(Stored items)
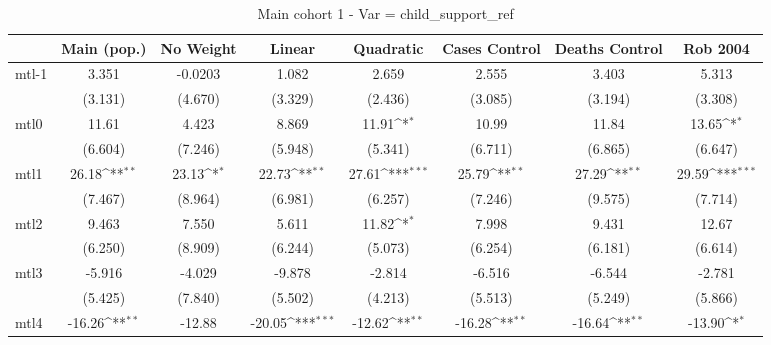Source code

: \documentclass{article}
\begin{document}
{
\def\sym#1{\ifmmode^{#1}\else\(^{#1}\)\fi}
\begin{longtable}{l*{7}{c}}
\caption{Main cohort 1 - Var = child\_support\_ref}\\
\hline\hline\endfirsthead\hline\endhead\hline\endfoot\endlastfoot
                &\multicolumn{1}{c}{Main (pop.)}&\multicolumn{1}{c}{No Weight}&\multicolumn{1}{c}{Linear}&\multicolumn{1}{c}{Quadratic}&\multicolumn{1}{c}{Cases Control}&\multicolumn{1}{c}{Deaths Control}&\multicolumn{1}{c}{Rob 2004}\\
\hline
mtl-1           &    3.351         &  -0.0203         &    1.082         &    2.659         &    2.555         &    3.403         &    5.313         \\
                &  (3.131)         &  (4.670)         &  (3.329)         &  (2.436)         &  (3.085)         &  (3.194)         &  (3.308)         \\
mtl0            &    11.61         &    4.423         &    8.869         &    11.91\sym{*}  &    10.99         &    11.84         &    13.65\sym{*}  \\
                &  (6.604)         &  (7.246)         &  (5.948)         &  (5.341)         &  (6.711)         &  (6.865)         &  (6.647)         \\
mtl1            &    26.18\sym{**} &    23.13\sym{*}  &    22.73\sym{**} &    27.61\sym{***}&    25.79\sym{**} &    27.29\sym{**} &    29.59\sym{***}\\
                &  (7.467)         &  (8.964)         &  (6.981)         &  (6.257)         &  (7.246)         &  (9.575)         &  (7.714)         \\
mtl2            &    9.463         &    7.550         &    5.611         &    11.82\sym{*}  &    7.998         &    9.431         &    12.67         \\
                &  (6.250)         &  (8.909)         &  (6.244)         &  (5.073)         &  (6.254)         &  (6.181)         &  (6.614)         \\
mtl3            &   -5.916         &   -4.029         &   -9.878         &   -2.814         &   -6.516         &   -6.544         &   -2.781         \\
                &  (5.425)         &  (7.840)         &  (5.502)         &  (4.213)         &  (5.513)         &  (5.249)         &  (5.866)         \\
mtl4            &   -16.26\sym{**} &   -12.88         &   -20.05\sym{***}&   -12.62\sym{**} &   -16.28\sym{**} &   -16.64\sym{**} &   -13.90\sym{*}  \\

\end{longtable}}
\end{document}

> **PROBLEM REQUIREMENTS**
If pictures appear in the data, do not print them; repeat the rest exactly.

> **EXERCISE SOLUTION**
Source code

: \documentclass{article}
\begin{document}
{
\def\sym#1{\ifmmode^{#1}\else\(^{#1}\)\fi}
\begin{longtable}{l*{7}{c}}
\caption{Main cohort 1 - Var = child\_support\_ref}\\
\hline\hline\endfirsthead\hline\endhead\hline\endfoot\endlastfoot
                &\multicolumn{1}{c}{Main (pop.)}&\multicolumn{1}{c}{No Weight}&\multicolumn{1}{c}{Linear}&\multicolumn{1}{c}{Quadratic}&\multicolumn{1}{c}{Cases Control}&\multicolumn{1}{c}{Deaths Control}&\multicolumn{1}{c}{Rob 2004}\\
\hline
mtl-1           &    3.351         &  -0.0203         &    1.082         &    2.659         &    2.555         &    3.403         &    5.313         \\
                &  (3.131)         &  (4.670)         &  (3.329)         &  (2.436)         &  (3.085)         &  (3.194)         &  (3.308)         \\
mtl0            &    11.61         &    4.423         &    8.869         &    11.91\sym{*}  &    10.99         &    11.84         &    13.65\sym{*}  \\
                &  (6.604)         &  (7.246)         &  (5.948)         &  (5.341)         &  (6.711)         &  (6.865)         &  (6.647)         \\
mtl1            &    26.18\sym{**} &    23.13\sym{*}  &    22.73\sym{**} &    27.61\sym{***}&    25.79\sym{**} &    27.29\sym{**} &    29.59\sym{***}\\
                &  (7.467)         &  (8.964)         &  (6.981)         &  (6.257)         &  (7.246)         &  (9.575)         &  (7.714)         \\
mtl2            &    9.463         &    7.550         &    5.611         &    11.82\sym{*}  &    7.998         &    9.431         &    12.67         \\
                &  (6.250)         &  (8.909)         &  (6.244)         &  (5.073)         &  (6.254)         &  (6.181)         &  (6.614)         \\
mtl3            &   -5.916         &   -4.029         &   -9.878         &   -2.814         &   -6.516         &   -6.544         &   -2.781         \\
                &  (5.425)         &  (7.840)         &  (5.502)         &  (4.213)         &  (5.513)         &  (5.249)         &  (5.866)         \\
mtl4            &   -16.26\sym{**} &   -12.88         &   -20.05\sym{***}&   -12.62\sym{**} &   -16.28\sym{**} &   -16.64\sym{**} &   -13.90\sym{*}  \\

\end{longtable}}
\end{document}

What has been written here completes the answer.